What this task involves
Please copy out the entries below exactly, beginning with the line that contains "proportion of stopwords" and ending with the line that contains "mechanism is any", and include nothing outside that span.

☆ ☆ ☆

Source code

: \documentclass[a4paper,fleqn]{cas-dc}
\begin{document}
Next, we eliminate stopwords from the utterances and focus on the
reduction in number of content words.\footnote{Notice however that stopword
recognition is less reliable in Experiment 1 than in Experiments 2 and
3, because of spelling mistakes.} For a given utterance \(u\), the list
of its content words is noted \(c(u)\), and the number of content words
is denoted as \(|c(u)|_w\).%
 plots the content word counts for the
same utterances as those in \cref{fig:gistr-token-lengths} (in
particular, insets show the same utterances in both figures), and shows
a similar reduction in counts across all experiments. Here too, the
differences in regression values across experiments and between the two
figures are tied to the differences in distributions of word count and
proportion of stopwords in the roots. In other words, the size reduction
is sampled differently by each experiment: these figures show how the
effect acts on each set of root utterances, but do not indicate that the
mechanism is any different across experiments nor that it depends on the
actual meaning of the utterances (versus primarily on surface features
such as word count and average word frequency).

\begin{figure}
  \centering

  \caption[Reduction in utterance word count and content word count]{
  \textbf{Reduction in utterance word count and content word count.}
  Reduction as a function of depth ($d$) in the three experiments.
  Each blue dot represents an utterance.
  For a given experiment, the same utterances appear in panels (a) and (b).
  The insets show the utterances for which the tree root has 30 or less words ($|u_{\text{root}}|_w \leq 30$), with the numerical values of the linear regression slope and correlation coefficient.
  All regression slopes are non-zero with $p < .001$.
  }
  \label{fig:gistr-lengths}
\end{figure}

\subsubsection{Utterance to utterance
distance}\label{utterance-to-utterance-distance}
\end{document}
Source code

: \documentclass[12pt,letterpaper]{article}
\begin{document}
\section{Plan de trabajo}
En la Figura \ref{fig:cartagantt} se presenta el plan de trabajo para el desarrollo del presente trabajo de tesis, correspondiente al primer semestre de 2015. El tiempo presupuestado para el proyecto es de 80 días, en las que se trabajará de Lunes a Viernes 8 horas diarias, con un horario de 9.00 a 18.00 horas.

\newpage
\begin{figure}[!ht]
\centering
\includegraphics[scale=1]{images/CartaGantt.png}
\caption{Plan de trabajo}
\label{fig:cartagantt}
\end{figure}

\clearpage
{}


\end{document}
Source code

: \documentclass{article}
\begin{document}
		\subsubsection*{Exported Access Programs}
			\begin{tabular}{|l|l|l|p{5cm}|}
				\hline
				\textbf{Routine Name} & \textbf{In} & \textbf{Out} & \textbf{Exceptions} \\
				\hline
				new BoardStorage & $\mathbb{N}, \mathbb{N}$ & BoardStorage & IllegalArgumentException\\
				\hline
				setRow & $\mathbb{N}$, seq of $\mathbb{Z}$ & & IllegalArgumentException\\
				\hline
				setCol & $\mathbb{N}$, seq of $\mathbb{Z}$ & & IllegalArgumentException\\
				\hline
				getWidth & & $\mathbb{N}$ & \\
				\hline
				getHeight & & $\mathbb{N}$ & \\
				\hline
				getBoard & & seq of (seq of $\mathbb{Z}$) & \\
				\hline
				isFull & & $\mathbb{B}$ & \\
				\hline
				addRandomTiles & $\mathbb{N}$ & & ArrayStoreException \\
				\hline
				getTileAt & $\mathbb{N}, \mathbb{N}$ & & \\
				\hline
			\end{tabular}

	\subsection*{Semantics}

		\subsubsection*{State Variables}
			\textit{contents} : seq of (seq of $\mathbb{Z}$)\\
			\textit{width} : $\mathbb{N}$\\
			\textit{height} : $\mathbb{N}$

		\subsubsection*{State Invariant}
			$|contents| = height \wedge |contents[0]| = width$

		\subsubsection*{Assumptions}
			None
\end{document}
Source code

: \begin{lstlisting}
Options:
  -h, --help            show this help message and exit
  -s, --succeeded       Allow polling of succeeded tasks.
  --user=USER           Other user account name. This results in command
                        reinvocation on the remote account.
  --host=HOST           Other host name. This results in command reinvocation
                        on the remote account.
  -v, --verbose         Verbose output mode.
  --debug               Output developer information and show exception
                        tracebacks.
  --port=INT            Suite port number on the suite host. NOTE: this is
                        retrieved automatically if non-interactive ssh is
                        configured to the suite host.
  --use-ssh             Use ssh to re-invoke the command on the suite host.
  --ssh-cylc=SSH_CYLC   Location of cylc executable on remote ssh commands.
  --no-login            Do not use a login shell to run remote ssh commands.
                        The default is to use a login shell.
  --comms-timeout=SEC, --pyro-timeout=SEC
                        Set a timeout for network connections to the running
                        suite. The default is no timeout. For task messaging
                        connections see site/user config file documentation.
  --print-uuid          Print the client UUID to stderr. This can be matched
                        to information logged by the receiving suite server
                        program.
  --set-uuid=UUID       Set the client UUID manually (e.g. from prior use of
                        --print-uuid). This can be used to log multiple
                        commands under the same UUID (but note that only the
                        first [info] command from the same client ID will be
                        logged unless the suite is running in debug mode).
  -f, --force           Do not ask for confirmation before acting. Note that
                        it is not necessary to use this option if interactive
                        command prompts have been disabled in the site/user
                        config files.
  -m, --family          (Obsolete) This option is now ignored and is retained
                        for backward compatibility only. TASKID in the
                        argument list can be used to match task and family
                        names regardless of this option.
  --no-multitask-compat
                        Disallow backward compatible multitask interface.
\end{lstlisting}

☆ ☆ ☆

Written response
proportion of stopwords in the roots. In other words, the size reduction
is sampled differently by each experiment: these figures show how the
effect acts on each set of root utterances, but do not indicate that the
mechanism is any different across experiments nor that it depends on the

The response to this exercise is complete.